[geeks] Sun to adopt newest Intel Xeon chips for upcoming servers (link)

Charles Shannon Hendrix shannon at widomaker.com
Tue Jan 23 19:47:07 CST 2007


Tue, 23 Jan 2007 @ 14:41 -0500, Patrick Giagnocavo said:

> Amazingly however, I have found a challenge with non-Sun memory in the 
> V20z, even though the same RAM works in HP and IBM systems.  I would 
> have thought that the memory controller being integrated would mean 
> that the same RAM would work with every Opteron.

Assuming all three systems are fairly close in architecture, there is no
reason for the memory to fail in one and work in two others with AMD
CPUs.  They all must be nearly identical since the CPU dictates the
design of the memory bus.

DIMMs have a SPD ROM which tells the system what memory timing to use.
If the timing is too aggressive for a Sun, that would cause problems for
you.

Likewise if the Sun is incapable of memory configuration changes (it has
a fixed speed and latency setting), then a DIMM that is too slow could
cause a problem. However, any modern DIMM that is worth a damn should be
more than fast enough for Sun.

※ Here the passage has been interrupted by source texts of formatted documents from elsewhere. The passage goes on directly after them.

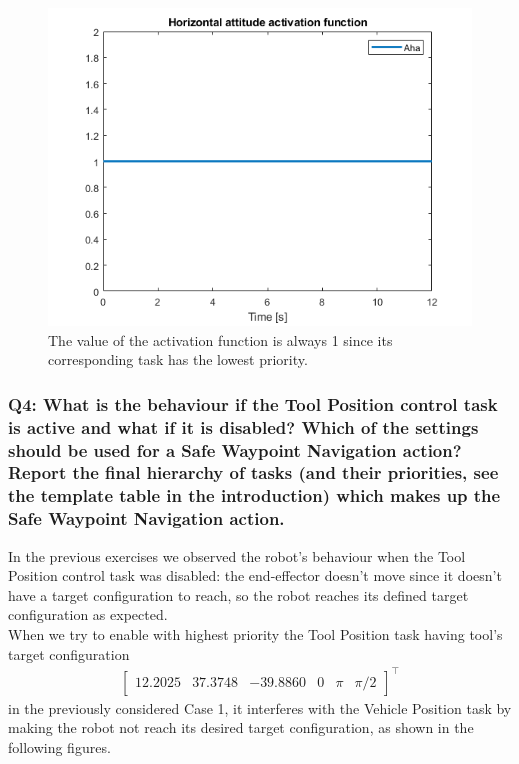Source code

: \documentclass{article}
\begin{document}
\begin{figure}[H]
	\centering
	\includegraphics[width=0.7\linewidth]{images/Ex1/HorAtt_LowPrio_DifferentStartpos_DifferentEndpos_ActivFunct}
	\caption{The value of the activation function is always 1 since its corresponding task has the lowest priority.}
	\label{fig:q3case3d}
\end{figure}


\subsubsection{Q4: What is the behaviour if the Tool Position control task is active and what if it is disabled? Which of the settings should be used for a Safe Waypoint Navigation action? Report the final hierarchy of tasks (and their priorities, see the template table in the introduction) which makes up the Safe Waypoint Navigation action.}

In the previous exercises we observed the robot's behaviour when the Tool Position control task was disabled: the end-effector doesn't move since it doesn't have a target configuration to reach, so the robot reaches its defined target configuration as expected. \\
When we try to enable with highest priority the Tool Position task having tool's target configuration
\begin{gather*}
	\begin{bmatrix} 12.2025 & 37.3748 & -39.8860 & 0 & \pi & \pi/2\end{bmatrix}^\top
\end{gather*}
in the previously considered Case 1, it interferes with the Vehicle Position task by making the robot not reach its desired target configuration, as shown in the following figures.
\end{document}
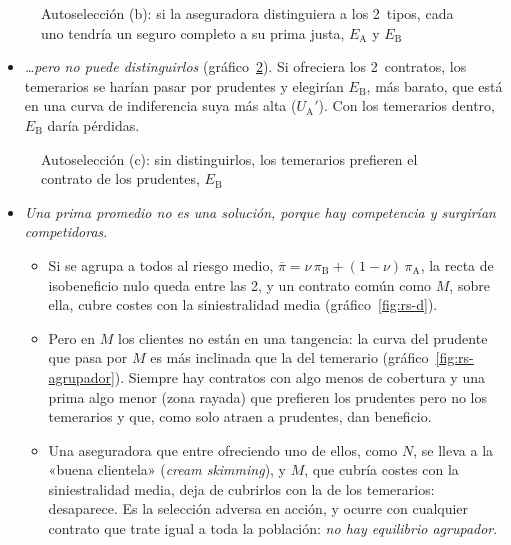 \documentclass[11pt]{article}
\begin{document}
\begin{figure}[H]
\centering
\caption{Autoselección (b): si la aseguradora distinguiera a los 2~tipos, cada uno tendría un seguro completo a su prima justa, $E_{\mathrm{A}}$ y $E_{\mathrm{B}}$}\label{fig:rs-b}
\end{figure}

\begin{itemize}
\item \emph{\ldots pero no puede distinguirlos} (gráfico~\ref{fig:rs-c}). Si ofreciera los 2~contratos, los temerarios se harían pasar por prudentes y elegirían $E_{\mathrm{B}}$, más barato, que está en una curva de indiferencia suya más alta ($U_{\mathrm{A}}'$). Con los temerarios dentro, $E_{\mathrm{B}}$ daría pérdidas.
\end{itemize}

\begin{figure}[H]
\centering
\caption{Autoselección (c): sin distinguirlos, los temerarios prefieren el contrato de los prudentes, $E_{\mathrm{B}}$}\label{fig:rs-c}
\end{figure}

\begin{itemize}
\item \emph{Una prima promedio no es una solución, porque hay competencia y surgirían competidoras}.
  \begin{itemize}
  \item Si se agrupa a todos al riesgo medio, $\overline{\pi}=\nu\,\pi_{\mathrm{B}}+(1-\nu)\,\pi_{\mathrm{A}}$, la recta de isobeneficio nulo queda entre las 2, y un contrato común como $M$, sobre ella, cubre costes con la siniestralidad media (gráfico~\ref{fig:rs-d}).
  \item Pero en $M$ los clientes no están en una tangencia: la curva del prudente que pasa por $M$ es más inclinada que la del temerario (gráfico~\ref{fig:rs-agrupador}). Siempre hay contratos con algo menos de cobertura y una prima algo menor (zona rayada) que prefieren los prudentes pero no los temerarios y que, como solo atraen a prudentes, dan beneficio.
  \item Una aseguradora que entre ofreciendo uno de ellos, como $N$, se lleva a la «buena clientela» (\emph{cream skimming}), y $M$, que cubría costes con la siniestralidad media, deja de cubrirlos con la de los temerarios: desaparece. Es la selección adversa en acción, y ocurre con cualquier contrato que trate igual a toda la población: \emph{no hay equilibrio agrupador}.
  \end{itemize}
\end{itemize}
\end{document}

Most of the time Sun is conservative on
memory configuration.

If the memory timing is OK, then it seems to me there is something else
wrong.

Even with an integrated controller, the motherboard and some misc
components still affect memory.

The obvious stuff:

	- bad memory bus traces on the motherboard
	- poor quality or damaged DIMM slots
	- poor quality or damaged DIMM voltage input
	- poor quality or damaged power supply
	- overloaded power supply
	- using a mix of DIMMs with different timings or different numbers
	  of ranks, or different maximum speed ratings
	- a damaged CPU

If all of the above is OK, then that leaves the CPU.

You can do a fairly reliable test of the CPU with the marsienne prime
number "heat test".  It's a prime number program which causes most any
CPU to generate a large amount of heat and it pushes them pretty hard.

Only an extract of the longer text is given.